RECORDS FOR THIS EXERCISE: Begin

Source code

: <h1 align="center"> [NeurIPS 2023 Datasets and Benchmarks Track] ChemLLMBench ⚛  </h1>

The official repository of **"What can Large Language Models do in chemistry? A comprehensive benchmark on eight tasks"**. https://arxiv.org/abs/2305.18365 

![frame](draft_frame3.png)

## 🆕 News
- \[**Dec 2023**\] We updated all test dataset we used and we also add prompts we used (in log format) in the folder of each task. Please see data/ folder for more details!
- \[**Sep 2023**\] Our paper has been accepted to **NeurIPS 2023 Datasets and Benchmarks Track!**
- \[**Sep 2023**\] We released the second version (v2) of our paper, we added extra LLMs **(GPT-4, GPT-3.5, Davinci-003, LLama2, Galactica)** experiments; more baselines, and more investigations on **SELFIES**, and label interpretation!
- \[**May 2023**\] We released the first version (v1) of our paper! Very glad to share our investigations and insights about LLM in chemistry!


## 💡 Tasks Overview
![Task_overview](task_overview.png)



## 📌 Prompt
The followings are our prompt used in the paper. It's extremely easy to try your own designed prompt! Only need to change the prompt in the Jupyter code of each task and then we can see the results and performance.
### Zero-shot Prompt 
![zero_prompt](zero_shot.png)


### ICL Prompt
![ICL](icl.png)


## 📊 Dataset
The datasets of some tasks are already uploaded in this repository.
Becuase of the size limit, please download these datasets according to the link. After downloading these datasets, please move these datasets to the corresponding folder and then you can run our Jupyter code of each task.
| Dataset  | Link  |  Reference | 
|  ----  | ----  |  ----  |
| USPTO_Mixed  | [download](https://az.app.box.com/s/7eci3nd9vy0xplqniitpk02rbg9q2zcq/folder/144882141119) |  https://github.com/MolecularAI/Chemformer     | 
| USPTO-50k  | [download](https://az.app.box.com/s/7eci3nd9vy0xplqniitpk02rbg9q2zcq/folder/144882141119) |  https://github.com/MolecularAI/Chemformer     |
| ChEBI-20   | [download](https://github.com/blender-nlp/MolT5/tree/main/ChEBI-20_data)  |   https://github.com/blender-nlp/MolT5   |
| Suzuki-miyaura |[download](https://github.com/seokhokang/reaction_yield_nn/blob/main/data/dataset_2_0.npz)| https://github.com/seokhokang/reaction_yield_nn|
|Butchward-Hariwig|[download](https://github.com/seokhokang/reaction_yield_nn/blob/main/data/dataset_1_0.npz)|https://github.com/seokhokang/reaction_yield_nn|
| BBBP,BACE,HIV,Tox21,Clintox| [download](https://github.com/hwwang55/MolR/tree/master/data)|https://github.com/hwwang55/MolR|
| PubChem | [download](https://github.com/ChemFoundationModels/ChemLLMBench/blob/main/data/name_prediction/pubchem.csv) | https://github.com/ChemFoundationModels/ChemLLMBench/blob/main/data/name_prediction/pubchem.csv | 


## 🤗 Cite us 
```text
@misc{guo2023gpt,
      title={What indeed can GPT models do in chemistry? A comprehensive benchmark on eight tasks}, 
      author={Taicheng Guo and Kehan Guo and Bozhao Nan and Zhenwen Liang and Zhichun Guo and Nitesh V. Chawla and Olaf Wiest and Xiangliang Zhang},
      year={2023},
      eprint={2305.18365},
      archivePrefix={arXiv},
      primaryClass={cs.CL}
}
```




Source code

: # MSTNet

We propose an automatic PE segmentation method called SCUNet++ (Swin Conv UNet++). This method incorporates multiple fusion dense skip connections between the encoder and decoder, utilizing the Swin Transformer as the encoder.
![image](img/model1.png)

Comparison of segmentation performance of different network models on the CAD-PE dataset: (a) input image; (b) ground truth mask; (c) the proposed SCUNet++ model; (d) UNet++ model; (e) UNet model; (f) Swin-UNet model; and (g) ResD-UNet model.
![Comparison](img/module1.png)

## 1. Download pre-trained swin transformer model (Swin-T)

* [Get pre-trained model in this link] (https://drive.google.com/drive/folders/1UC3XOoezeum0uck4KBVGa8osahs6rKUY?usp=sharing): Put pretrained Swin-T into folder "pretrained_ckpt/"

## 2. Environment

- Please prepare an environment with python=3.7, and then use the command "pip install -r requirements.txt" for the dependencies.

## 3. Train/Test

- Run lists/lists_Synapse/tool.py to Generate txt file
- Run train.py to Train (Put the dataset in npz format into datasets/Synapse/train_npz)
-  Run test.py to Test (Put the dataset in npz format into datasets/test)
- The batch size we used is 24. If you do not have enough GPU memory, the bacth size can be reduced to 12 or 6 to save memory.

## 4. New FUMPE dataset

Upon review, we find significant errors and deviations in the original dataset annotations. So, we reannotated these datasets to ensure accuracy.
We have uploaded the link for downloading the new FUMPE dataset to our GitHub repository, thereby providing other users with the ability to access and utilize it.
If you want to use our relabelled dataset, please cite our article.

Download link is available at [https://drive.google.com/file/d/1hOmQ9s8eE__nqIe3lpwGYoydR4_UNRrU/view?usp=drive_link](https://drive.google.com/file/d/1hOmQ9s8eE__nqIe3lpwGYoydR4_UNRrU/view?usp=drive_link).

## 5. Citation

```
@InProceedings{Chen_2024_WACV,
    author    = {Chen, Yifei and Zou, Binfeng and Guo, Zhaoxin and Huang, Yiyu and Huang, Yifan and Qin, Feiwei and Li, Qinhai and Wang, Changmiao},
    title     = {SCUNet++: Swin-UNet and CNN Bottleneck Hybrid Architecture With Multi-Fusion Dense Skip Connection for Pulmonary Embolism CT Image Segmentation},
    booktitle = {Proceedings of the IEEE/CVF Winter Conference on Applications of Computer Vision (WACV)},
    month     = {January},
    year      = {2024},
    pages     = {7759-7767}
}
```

RECORDS FOR THIS EXERCISE: End

REQUIRED WORK |
Throughout the material above, find each line with "MolecularAI" and return it.

REPLY TO THE EXERCISE |
| USPTO_Mixed  | [download](https://az.app.box.com/s/7eci3nd9vy0xplqniitpk02rbg9q2zcq/folder/144882141119) |  https://github.com/MolecularAI/Chemformer     | 
| USPTO-50k  | [download](https://az.app.box.com/s/7eci3nd9vy0xplqniitpk02rbg9q2zcq/folder/144882141119) |  https://github.com/MolecularAI/Chemformer     |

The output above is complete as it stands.